No, no es una guerra, sino una enfermedad, una pandemia como las que han azotado periódicamente a la humanidad. Esas que en el siglo XX se atajaron a base de recomendaciones, sugerencias y acciones voluntarias tomadas responsablemente por los ciudadanos. Ninguna pandemia, hasta hoy, había conducido a semejante restricción de derechos y libertades, ni a tal concentración de poder arbitrario en manos de los gobernantes. Ni siquiera en casos más graves. Las restricciones coactivas pueden aliviar los miedos, conseguir adeptos, promover la demagogia, triturar al disidente… pero difícilmente afectar al curso de la enfermedad.

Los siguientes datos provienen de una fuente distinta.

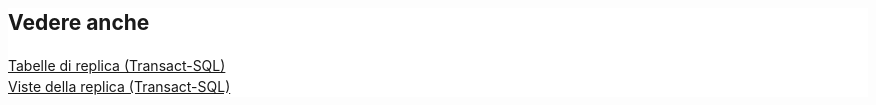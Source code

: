 ## <a name="see-also"></a>Vedere anche  
 [Tabelle di replica &#40;Transact-SQL&#41;](../../relational-databases/system-tables/replication-tables-transact-sql.md)   
 [Viste della replica &#40;Transact-SQL&#41;](../../relational-databases/system-views/replication-views-transact-sql.md)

A finales de los años 80 del siglo XX, ante la enorme expansión del sida, el Gobierno de Cuba estableció análisis de sangre para los mayores de 15 años. Aquellos que mostraron resultado positivo en VIH fueron recluidos en centros especiales, que hacían las veces de sanatorio y prisión, aislados permanentemente del resto de la sociedad para evitar contagios. Por suerte, esta estrategia para contener la epidemia fue rechazada en los países democráticos ya que vulneraba la libertad, los derechos fundamentales. El fin no justificaba los medios.

Pero los tiempos han cambiado y el péndulo ha oscilado ampliamente hacia la seguridad aparente, alejándose de la libertad. Que gran parte del público acepte de buen grado las actuales restricciones no se debe solo al pánico, ni siquiera al atractivo que el dolce far niente ejerza sobre una minoría. Se debe, sobre todo, a una visión de corto plazo, a una miopía que otorga desmedido valor al alivio presente, a la engañosa tranquilidad de hoy, minusvalorando los tremendos perjuicios políticos, sanitarios, psicológicos, económicos y sociales que deberemos afrontar en el futuro.

Las violaciones de los derechos fundamentales parecen temporales, transitorias. Pero algunas se transformarán en permanentes por la fuerza del precedente, de la costumbre. Una vez aceptados hoy, parte de los abusos excepcionales pasarán a formar parte de la vida cotidiana sin que el público llegue a ser muy consciente de ello. Y serán utilizados como punto de arranque para una nueva vuelta de tuerca en la próxima eventualidad que se pregone como guerra. Lo señalo con especial crudeza Benjamin Franklin: “Aquellos que están dispuestos a renunciar a la libertad para obtener un poco de seguridad temporal, no merecen ni la libertad ni la seguridad”.